Many coastal homeowners are dropping coverage and saying their prayers

For more than 50 years, Stan Virden had relied on the same insurance carrier to protect his homes, including his current three-bedroom home on Alabama’s Gulf Coast. Though he had never filed a claim, three years ago Virden’s insurer refused to renew the policy.

The 76-year-old retired naval officer scrambled to find an insurer willing to write a homeowner’s policy in a region at high risk for hurricanes and floods. He found one, but it’s no bargain. Virden is paying $6,000 a year for a policy with a deductible of $18,500 for hurricane damage.

“This is decimating my savings,” says Virden, who lives on a fixed income with his wife, Beth, 64.

He can thank Hurricane Katrina for his insurance woes. After America’s costliest hurricane devastated much of New Orleans and parts of neighboring states in 2005, insurers paid out more than $40 billion and national companies retreated from the region.

Five years later, policies are slowly becoming more available for the millions of Americans living along the Atlantic and Gulf Coast, but the costs are astronomical.

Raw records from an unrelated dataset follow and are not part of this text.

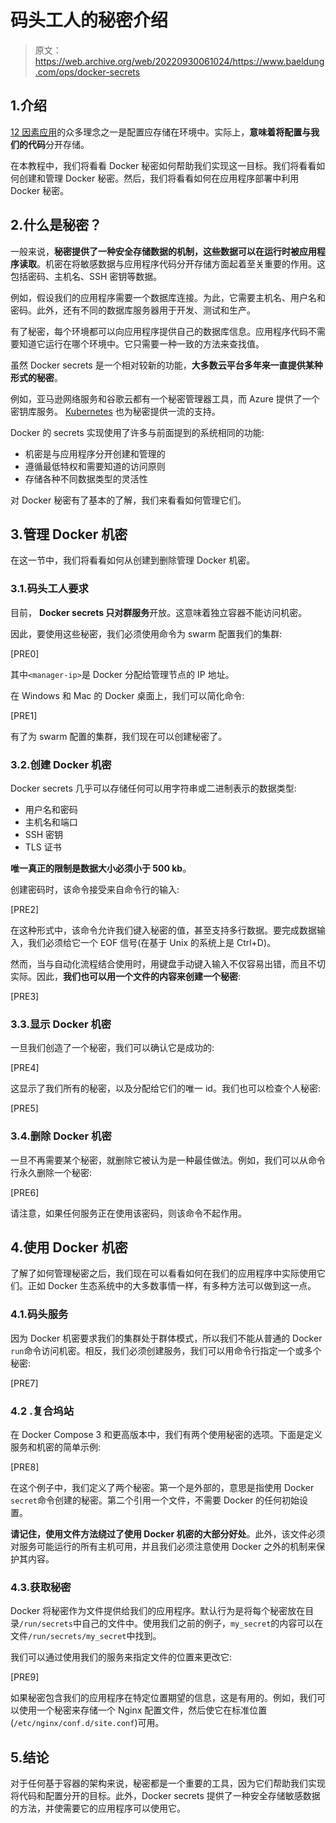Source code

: # 码头工人的秘密介绍

> 原文：<https://web.archive.org/web/20220930061024/https://www.baeldung.com/ops/docker-secrets>

## 1.介绍

[12 因素应用](https://web.archive.org/web/20221121061416/https://12factor.net/)的众多理念之一是配置应存储在环境中。实际上，**意味着将配置与我们的代码**分开存储。

在本教程中，我们将看看 Docker 秘密如何帮助我们实现这一目标。我们将看看如何创建和管理 Docker 秘密。然后，我们将看看如何在应用程序部署中利用 Docker 秘密。

## 2.什么是秘密？

一般来说，**秘密提供了一种安全存储数据的机制，这些数据可以在运行时被应用程序读取**。机密在将敏感数据与应用程序代码分开存储方面起着至关重要的作用。这包括密码、主机名、SSH 密钥等数据。

例如，假设我们的应用程序需要一个数据库连接。为此，它需要主机名、用户名和密码。此外，还有不同的数据库服务器用于开发、测试和生产。

有了秘密，每个环境都可以向应用程序提供自己的数据库信息。应用程序代码不需要知道它运行在哪个环境中。它只需要一种一致的方法来查找值。

虽然 Docker secrets 是一个相对较新的功能，**大多数云平台多年来一直提供某种形式的秘密**。

例如，亚马逊网络服务和谷歌云都有一个秘密管理器工具，而 Azure 提供了一个密钥库服务。 [Kubernetes](/web/20221121061416/https://www.baeldung.com/ops/kubernetes) 也为秘密提供一流的支持。

Docker 的 secrets 实现使用了许多与前面提到的系统相同的功能:

*   机密是与应用程序分开创建和管理的
*   遵循最低特权和需要知道的访问原则
*   存储各种不同数据类型的灵活性

对 Docker 秘密有了基本的了解，我们来看看如何管理它们。

## 3.管理 Docker 机密

在这一节中，我们将看看如何从创建到删除管理 Docker 机密。

### 3.1.码头工人要求

目前， **Docker secrets 只对群服务**开放。这意味着独立容器不能访问机密。

因此，要使用这些秘密，我们必须使用命令为 swarm 配置我们的集群:

[PRE0]

其中`<manager-ip>`是 Docker 分配给管理节点的 IP 地址。

在 Windows 和 Mac 的 Docker 桌面上，我们可以简化命令:

[PRE1]

有了为 swarm 配置的集群，我们现在可以创建秘密了。

### 3.2.创建 Docker 机密

Docker secrets 几乎可以存储任何可以用字符串或二进制表示的数据类型:

*   用户名和密码
*   主机名和端口
*   SSH 密钥
*   TLS 证书

**唯一真正的限制是数据大小必须小于 500 kb**。

创建密码时，该命令接受来自命令行的输入:

[PRE2]

在这种形式中，该命令允许我们键入秘密的值，甚至支持多行数据。要完成数据输入，我们必须给它一个 EOF 信号(在基于 Unix 的系统上是 Ctrl+D)。

然而，当与自动化流程结合使用时，用键盘手动键入输入不仅容易出错，而且不切实际。因此，**我们也可以用一个文件的内容来创建一个秘密**:

[PRE3]

### 3.3.显示 Docker 机密

一旦我们创造了一个秘密，我们可以确认它是成功的:

[PRE4]

这显示了我们所有的秘密，以及分配给它们的唯一 id。我们也可以检查个人秘密:

[PRE5]

### 3.4.删除 Docker 机密

一旦不再需要某个秘密，就删除它被认为是一种最佳做法。例如，我们可以从命令行永久删除一个秘密:

[PRE6]

请注意，如果任何服务正在使用该密码，则该命令不起作用。

## 4.使用 Docker 机密

了解了如何管理秘密之后，我们现在可以看看如何在我们的应用程序中实际使用它们。正如 Docker 生态系统中的大多数事情一样，有多种方法可以做到这一点。

### 4.1.码头服务

因为 Docker 机密要求我们的集群处于群体模式，所以我们不能从普通的 Docker `run`命令访问机密。相反，我们必须创建服务，我们可以用命令行指定一个或多个秘密:

[PRE7]

### 4.2 .复合坞站

在 Docker Compose 3 和更高版本中，我们有两个使用秘密的选项。下面是定义服务和机密的简单示例:

[PRE8]

在这个例子中，我们定义了两个秘密。第一个是外部的，意思是指使用 Docker `secret`命令创建的秘密。第二个引用一个文件，不需要 Docker 的任何初始设置。

**请记住，使用文件方法绕过了使用 Docker 机密的大部分好处**。此外，该文件必须对服务可能运行的所有主机可用，并且我们必须注意使用 Docker 之外的机制来保护其内容。

### 4.3.获取秘密

Docker 将秘密作为文件提供给我们的应用程序。默认行为是将每个秘密放在目录`/run/secrets`中自己的文件中。使用我们之前的例子，`my_secret`的内容可以在文件`/run/secrets/my_secret`中找到。

我们可以通过使用我们的服务来指定文件的位置来更改它:

[PRE9]

如果秘密包含我们的应用程序在特定位置期望的信息，这是有用的。例如，我们可以使用一个秘密来存储一个 Nginx 配置文件，然后使它在标准位置(`/etc/nginx/conf.d/site.conf`)可用。

## 5.结论

对于任何基于容器的架构来说，秘密都是一个重要的工具，因为它们帮助我们实现将代码和配置分开的目标。此外，Docker secrets 提供了一种安全存储敏感数据的方法，并使需要它的应用程序可以使用它。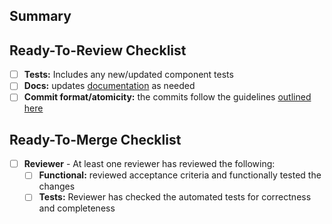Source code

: ## Summary

<!-- Be sure to add the JIRA ticket number to the title of your Pull Request -->

## Ready-To-Review Checklist

<!--
Is this PR ready to be reviewed?
- No: no worries, you can create it as a "draft" PR to let reviewers know and prevent accidental merges
- Yes: great! be sure to have all these checked before asking for review
-->

- [ ] **Tests:** Includes any new/updated component tests
- [ ] **Docs:** updates [documentation](https://github.com/Kong/khcp/tree/master/packages/docs) as needed
- [ ] **Commit format/atomicity:** the commits follow the guidelines [outlined here](https://github.com/Kong/kong-ee/blob/next/2.1.x.x/CONTRIBUTING.md#commit-atomicity)

## Ready-To-Merge Checklist

<!--
Is this PR ready to be merged?
- No: Once the PR is ready, ask your colleagues to review your work
- Yes: great! be sure to have all these checked before merging
-->

- [ ] **Reviewer** - At least one reviewer has reviewed the following:
  - [ ] **Functional:** reviewed acceptance criteria and functionally tested the changes
  - [ ] **Tests:** Reviewer has checked the automated tests for correctness and completeness
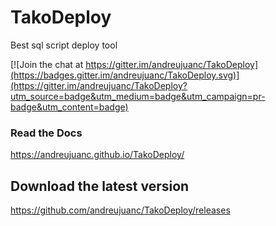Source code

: # TakoDeploy
Best sql script deploy tool

[![Join the chat at https://gitter.im/andreujuanc/TakoDeploy](https://badges.gitter.im/andreujuanc/TakoDeploy.svg)](https://gitter.im/andreujuanc/TakoDeploy?utm_source=badge&utm_medium=badge&utm_campaign=pr-badge&utm_content=badge)


### Read the Docs
https://andreujuanc.github.io/TakoDeploy/

## Download the latest version
https://github.com/andreujuanc/TakoDeploy/releases
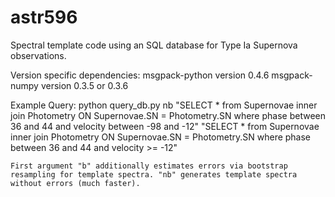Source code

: astr596
=======
Spectral template code using an SQL database for Type Ia Supernova observations.

Version specific dependencies:
msgpack-python version 0.4.6
msgpack-numpy version 0.3.5 or 0.3.6

Example Query:
python query_db.py nb "SELECT * from Supernovae inner join Photometry ON Supernovae.SN = Photometry.SN where phase between 36 and 44 and velocity between -98 and -12" "SELECT * from Supernovae inner join Photometry ON Supernovae.SN = Photometry.SN where phase between 36 and 44 and velocity >= -12"

	First argument "b" additionally estimates errors via bootstrap resampling for template spectra. "nb" generates template spectra without errors (much faster).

Since Katrina, the average insurance rate has jumped 25 percent statewide and a whopping 100 percent in and around New Orleans, according to Louisiana Insurance Commissioner James J. Donelon.

Besides paying higher premiums, homeowners are finding they must pay more out of their pockets before coverage kicks in.

In the Gulf Coast states of Alabama, Mississippi, Louisiana, Texas and Florida, as well as 13 other states and D.C., policies are allowed to include a hurricane deductible as high as 5 percent of the property’s value, or $12,500 on a $250,000 home. What’s more, some insurers won’t even offer coverage for damage from high winds, storm surges or flooding.

Gambling on no coverage

As a result, a growing number of coastal property owners who have paid off their mortgages, and therefore aren’t required by a lender to carry insurance, are rolling the dice and going without coverage.

In two coastal counties in Alabama, researchers found that up to 50 percent of homeowners without a mortgage have dropped expensive coverage for wind damage. John Wells, a spokesman for the Mississippi insurance commissioner, says more older people in his state are doing the same.

“Insurance seems indispensable when you are in a crisis,” says Bob Hunter, director of insurance for the Consumer Federation of America, but “people will take a chance when they feel they have no options.”

With private companies bowing out, government is stepping in.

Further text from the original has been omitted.